Weiterhin wurde die generelle Frage diskutiert, inwieweit der Staat Anreize zu vernünftigem Verhalten setzen kann. In diesem Zusammenhang fiel der Begriff des sog. „Nudgings“ (wörtlich: Anstupsen), bei dem der Verbraucher z.B. durch das Angebot von Obst auf Augenhöhe in einem Supermarkt zu gesünderem Verhalten erzogen werden soll. Wie diese eher paternalistische Herangehensweise freilich im Bereich der sozialen Medien umgesetzt werden kann, ist fraglich, da Anreizmechanismen hier nur bedingt funktionieren dürften. Vielmehr kommt es insoweit vor allem auf eine Stärkung der Medienkompetenz insbesondere junger Menschen an, wie von Herrn Haas in der Diskussion hervorgehoben und von seinem Verein Media Smart e.V. erfolgreich praktiziert.
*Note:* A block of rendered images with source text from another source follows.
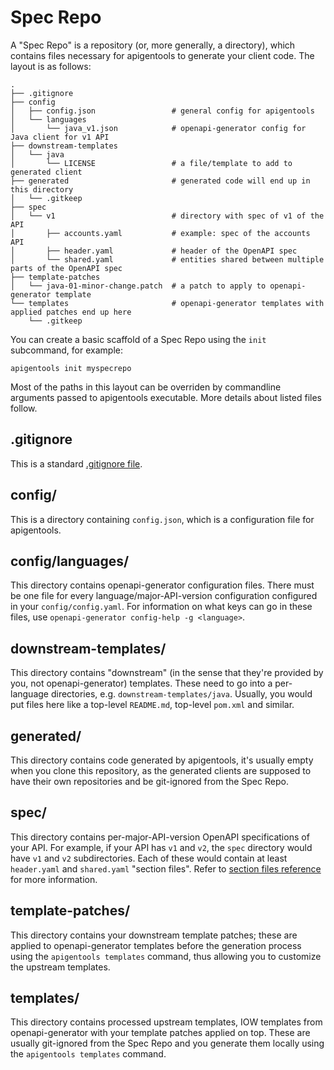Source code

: # Spec Repo

A "Spec Repo" is a repository (or, more generally, a directory), which contains files necessary for apigentools to generate your client code. The layout is as follows:

```
.
├── .gitignore
├── config
│   ├── config.json                 # general config for apigentools
│   └── languages
│       └── java_v1.json            # openapi-generator config for Java client for v1 API
├── downstream-templates
│   └── java
│       └── LICENSE                 # a file/template to add to generated client
├── generated                       # generated code will end up in this directory
│   └── .gitkeep
├── spec
│   └── v1                          # directory with spec of v1 of the API
│       ├── accounts.yaml           # example: spec of the accounts API
│       ├── header.yaml             # header of the OpenAPI spec
│       └── shared.yaml             # entities shared between multiple parts of the OpenAPI spec
├── template-patches
│   └── java-01-minor-change.patch  # a patch to apply to openapi-generator template
└── templates                       # openapi-generator templates with applied patches end up here
    └── .gitkeep
```

You can create a basic scaffold of a Spec Repo using the `init` subcommand, for example:

```
apigentools init myspecrepo
```

Most of the paths in this layout can be overriden by commandline arguments passed to apigentools executable. More details about listed files follow.

## .gitignore

This is a standard [.gitignore file](https://git-scm.com/docs/gitignore).

## config/

This is a directory containing `config.json`, which is a configuration file for apigentools.

## config/languages/

This directory contains openapi-generator configuration files. There must be one file for every language/major-API-version configuration configured in your `config/config.yaml`. For information on what keys can go in these files, use `openapi-generator config-help -g <language>`.

## downstream-templates/

This directory contains "downstream" (in the sense that they're provided by you, not openapi-generator) templates. These need to go into a per-language directories, e.g. `downstream-templates/java`. Usually, you would put files here like a top-level `README.md`, top-level `pom.xml` and similar.

## generated/

This directory contains code generated by apigentools, it's usually empty when you clone this repository, as the generated clients are supposed to have their own repositories and be git-ignored from the Spec Repo.

## spec/

This directory contains per-major-API-version OpenAPI specifications of your API. For example, if your API has `v1` and `v2`, the `spec` directory would have `v1` and `v2` subdirectories. Each of these would contain at least `header.yaml` and `shared.yaml` "section files". Refer to [section files reference](file_formats.md#section-files) for more information.

## template-patches/

This directory contains your downstream template patches; these are applied to openapi-generator templates before the generation process using the `apigentools templates` command, thus allowing you to customize the upstream templates.

## templates/

This directory contains processed upstream templates, IOW templates from openapi-generator with your template patches applied on top. These are usually git-ignored from the Spec Repo and you generate them locally using the `apigentools templates` command.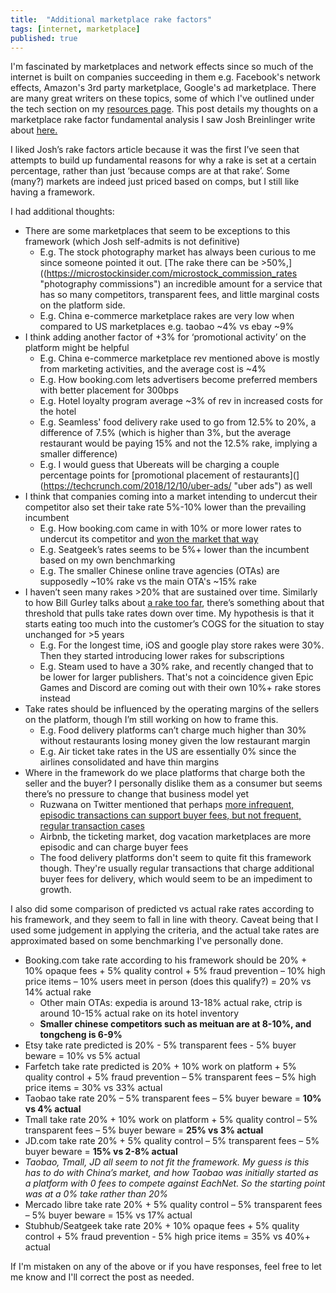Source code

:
 ```yaml
---
title:  "Additional marketplace rake factors"
tags: [internet, marketplace]
published: true
---
```


I'm fascinated by marketplaces and network effects since so much of the internet is built on companies succeeding in them e.g. Facebook's network effects, Amazon's 3rd party marketplace, Google's ad marketplace. There are many great writers on these topics, some of which I've outlined under the tech section on my [resources page](https://www.leonlinsx.com/resources/ "resources"). This post details my thoughts on a marketplace rake factor fundamental analysis I saw Josh Breinlinger write about [here.](http://acrowdedspace.com/post/172383900012/marketplace-rake-factors "rake factors")

I liked Josh’s rake factors article because it was the first I’ve seen that attempts to build up fundamental reasons for why a rake is set at a certain percentage, rather than just ‘because comps are at that rake’. Some (many?) markets are indeed just priced based on comps, but I still like having a framework.
 
I had additional thoughts:
  * There are some marketplaces that seem to be exceptions to this framework (which Josh self-admits is not definitive)
    * E.g. The stock photography market has always been curious to me since someone pointed it out. [The rake there can be >50%,]((https://microstockinsider.com/microstock_commission_rates "photography commissions") an incredible amount for a service that has so many competitors, transparent fees, and little marginal costs on the platform side.
    * E.g. China e-commerce marketplace rakes are very low when compared to US marketplaces e.g. taobao ~4% vs ebay ~9%
  * I think adding another factor of +3% for ‘promotional activity’ on the platform might be helpful
    * E.g. China e-commerce marketplace rev mentioned above is mostly from marketing activities, and the average cost is ~4%
    * E.g. How booking.com lets advertisers become preferred members with better placement for 300bps
    * E.g. Hotel loyalty program average ~3% of rev in increased costs for the hotel
    * E.g. Seamless' food delivery rake used to go from 12.5% to 20%, a difference of 7.5% (which is
higher than 3%, but the average restaurant would be paying 15% and not the 12.5% rake, implying a smaller difference)
    * E.g. I would guess that Ubereats will be charging a couple percentage points for [promotional placement of restaurants](](https://techcrunch.com/2018/12/10/uber-ads/ "uber ads") as well
  * I think that companies coming into a market intending to undercut their competitor also set their take rate 5%-10% lower than the prevailing incumbent
    * E.g. How booking.com came in with 10% or more lower rates to undercut its competitor and [won the market that way](https://skift.com/2012/06/25/how-booking-com-conquered-world/ "OTA history")
    * E.g. Seatgeek’s rates seems to be 5%+ lower than the incumbent based on my own benchmarking
    * E.g. The smaller Chinese online trave agencies (OTAs) are supposedly ~10% rake vs the main OTA's ~15% rake
  * I haven’t seen many rakes >20% that are sustained over time. Similarly to how Bill Gurley talks about [a rake too far](http://abovethecrowd.com/2013/04/18/a-rake-too-far-optimal-platformpricing-strategy/ "optimal pricing strategy"), there’s something about that threshold that pulls take rates down over time. My hypothesis is that it starts eating too much into the customer’s COGS for the situation to stay unchanged for >5 years
    * E.g. For the longest time, iOS and google play store rakes were 30%. Then they started introducing lower rakes for subscriptions
    * E.g. Steam used to have a 30% rake, and recently changed that to be lower for larger publishers. That's not a coincidence given Epic Games and Discord are coming out with their own 10%+ rake stores instead
  * Take rates should be influenced by the operating margins of the sellers on the platform, though I’m still working on how to frame this. 
    * E.g. Food delivery platforms can’t charge much higher than 30% without restaurants losing money given the low restaurant margin
    * E.g. Air ticket take rates in the US are essentially 0% since the airlines consolidated and have thin margins
  * Where in the framework do we place platforms that charge both the seller and the buyer? I personally dislike them as a consumer but seems there’s no pressure to change that business model yet
    * Ruzwana on Twitter mentioned that perhaps [more infrequent, episodic transactions can support buyer fees, but not frequent, regular transaction cases](https://twitter.com/daveambrose/status/694921246799073280)
    * Airbnb, the ticketing market, dog vacation marketplaces are more episodic and can charge buyer fees
    * The food delivery platforms don't seem to quite fit this framework though. They're usually regular transactions that charge additional buyer fees for delivery, which would seem to be an impediment to growth. 
 
I also did some comparison of predicted vs actual rake rates according to his framework, and they seem to fall in line with theory. Caveat being that I used some judgement in applying the criteria, and the actual take rates are approximated based on some benchmarking I've personally done.

  * Booking.com take rate according to his framework should be 20% + 10% opaque fees + 5% quality control + 5% fraud prevention – 10% high price items – 10% users meet in person (does this qualify?) = 20% vs 14% actual rake
    * Other main OTAs: expedia is around 13-18% actual rake, ctrip is around 10-15% actual rake on its hotel inventory
    * **Smaller chinese competitors such as meituan are at 8-10%, and tongcheng is 6-9%**
  * Etsy take rate predicted is 20% - 5% transparent fees - 5% buyer beware = 10% vs 5% actual
  * Farfetch take rate predicted is 20% + 10% work on platform + 5% quality control + 5% fraud prevention – 5% transparent fees – 5% high price items = 30% vs 33% actual
  * Taobao take rate 20% – 5% transparent fees – 5% buyer beware = **10% vs 4% actual**
  * Tmall take rate 20% + 10% work on platform + 5% quality control – 5% transparent fees – 5% buyer beware = **25% vs 3% actual**
  * JD.com take rate 20% + 5% quality control – 5% transparent fees – 5% buyer beware = **15% vs 2-8% actual**
  * *Taobao, Tmall, JD all seem to not fit the framework. My guess is this has to do with China’s market, and how Taobao was initially started as a platform with 0 fees to compete against EachNet. So the starting point was at a 0% take rather than 20%*
  * Mercado libre take rate 20% + 5% quality control – 5% transparent fees – 5% buyer beware = 15% vs 17% actual
  * Stubhub/Seatgeek take rate 20% + 10% opaque fees + 5% quality control + 5% fraud prevention - 5% high price items = 35% vs 40%+ actual
  
If I'm mistaken on any of the above or if you have responses, feel free to let me know and I'll correct the post as needed.

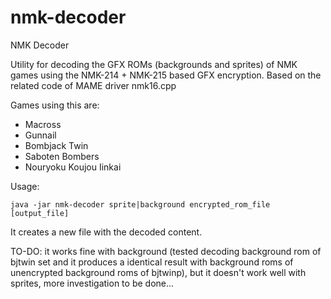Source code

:# nmk-decoder
NMK Decoder

Utility for decoding the GFX ROMs (backgrounds and sprites) of NMK games using the NMK-214 + NMK-215 based GFX encryption. Based on the related code of MAME driver nmk16.cpp

Games using this are:
* Macross
* Gunnail
* Bombjack Twin
* Saboten Bombers
* Nouryoku Koujou Iinkai

Usage:
```
java -jar nmk-decoder sprite|background encrypted_rom_file [output_file]
```

It creates a new file with the decoded content.


TO-DO: it works fine with background (tested decoding background rom of bjtwin set and it produces a identical result with background roms of unencrypted background roms of bjtwinp), but it doesn't work well with sprites, more investigation to be done...
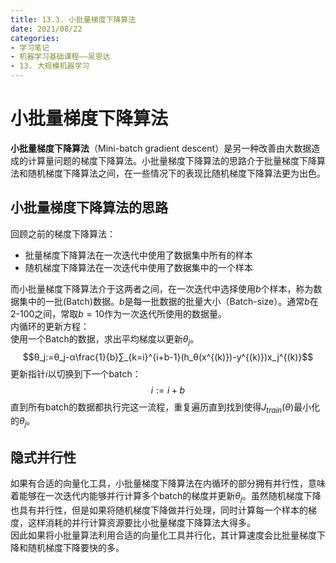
 ```yaml
---
title: 13.3. 小批量梯度下降算法
date: 2021/08/22
categories: 
- 学习笔记
- 机器学习基础课程——吴恩达
- 13. 大规模机器学习
---
```

# 小批量梯度下降算法
**小批量梯度下降算法**（Mini-batch gradient descent）是另一种改善由大数据造成的计算量问题的梯度下降算法。小批量梯度下降算法的思路介于批量梯度下降算法和随机梯度下降算法之间，在一些情况下的表现比随机梯度下降算法更为出色。  

## 小批量梯度下降算法的思路
回顾之前的梯度下降算法：  
- 批量梯度下降算法在一次迭代中使用了数据集中所有的样本  
- 随机梯度下降算法在一次迭代中使用了数据集中的一个样本  

而小批量梯度下降算法介于这两者之间，在一次迭代中选择使用$b$个样本，称为数据集中的一批(Batch)数据。$b$是每一批数据的批量大小（Batch-size）。通常$b$在2-100之间，常取$b=10$作为一次迭代所使用的数据量。  
内循环的更新方程：   
使用一个Batch的数据，求出平均梯度以更新$θ_j$。  
$$θ_j:=θ_j-α\frac{1}{b}∑_{k=i}^{i+b-1}(h_θ(x^{(k)})-y^{(k)})x_j^{(k)}$$
更新指针$i$以切换到下一个batch：  
$$i:=i+b$$
直到所有batch的数据都执行完这一流程，重复遍历直到找到使得$J_{train}(θ)$最小化的$θ_j$。  

## 隐式并行性
如果有合适的向量化工具，小批量梯度下降算法在内循环的部分拥有并行性，意味着能够在一次迭代内能够并行计算多个batch的梯度并更新$θ_j$。虽然随机梯度下降也具有并行性，但是如果将随机梯度下降做并行处理，同时计算每一个样本的梯度，这样消耗的并行计算资源要比小批量梯度下降算法大得多。  
因此如果将小批量算法利用合适的向量化工具并行化，其计算速度会比批量梯度下降和随机梯度下降要快的多。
In diesem Zusammenhang wies die Moderatorin Frau Weidenfeld darauf hin, dass es zwar eine stark regulierte Fernsehwerbung z.B. in Bezug auf die Tabakwirtschaft gibt, jedoch Werbung im Internet kaum einer Regulierung unterliegt, wie am Beispiel der sog. „Influencer“ deutlich wird. Ausgehend vom Phänomen des „Nudgings“ wurde auch die Frage diskutiert, inwieweit der Staat dem Verbraucher das Recht zugestehen muss, unvernünftige und möglicherweise ungesunde Entscheidungen als Ausdruck der allgemeinen Handlungsfreiheit i.S.v. Art. 2 Abs. 1 GG treffen zu können.

Auf die Frage aus dem Publikum, ob man nicht generell auf Werbung verzichten könne, wandte der Verfasser dieses Beitrages ein, dass weltumspannende soziale Netzwerke selbstverständlich auf Werbeeinnahmen angewiesen sind, um beispielsweise eine globale Server-Infrastruktur aufzubauen und zu unterhalten. Schließlich weisen soziale Netzwerke im Internet eben nicht nur negative Aspekte, sondern eben auch positive Seiten auf, wie z.B. die Teilhabe am politischen Willensbildungsprozess oder die Möglichkeit, sich über Empfehlungen und Bewertungen über Marktangebote im Sinne des Verbraucherschutzes zu informieren.

Fazit

Insgesamt kristallisierte sich im Laufe der konstruktiven Diskussion heraus, dass im Hinblick auf die verletzlichen Verbraucher ein großer Forschungsbedarf besteht und im Bereich des Internets die Verletzlichkeit der Verbraucher u.a. aufgrund intransparenter Datenschutzklärungen fast schon systemimmanent ist. Die Veranstaltung wurde sowohl vom Publikum als auch von der Presse positiv aufgenommen.

Wir haben zu Fragen des Verbraucherdatenschutzes im Übrigen bereits im Rahmen einer Untersuchung der Datenschutzerklärungen von Wearables Stellung bezogen und halten Sie zu diesem Thema gerne weiter auf dem Laufenden.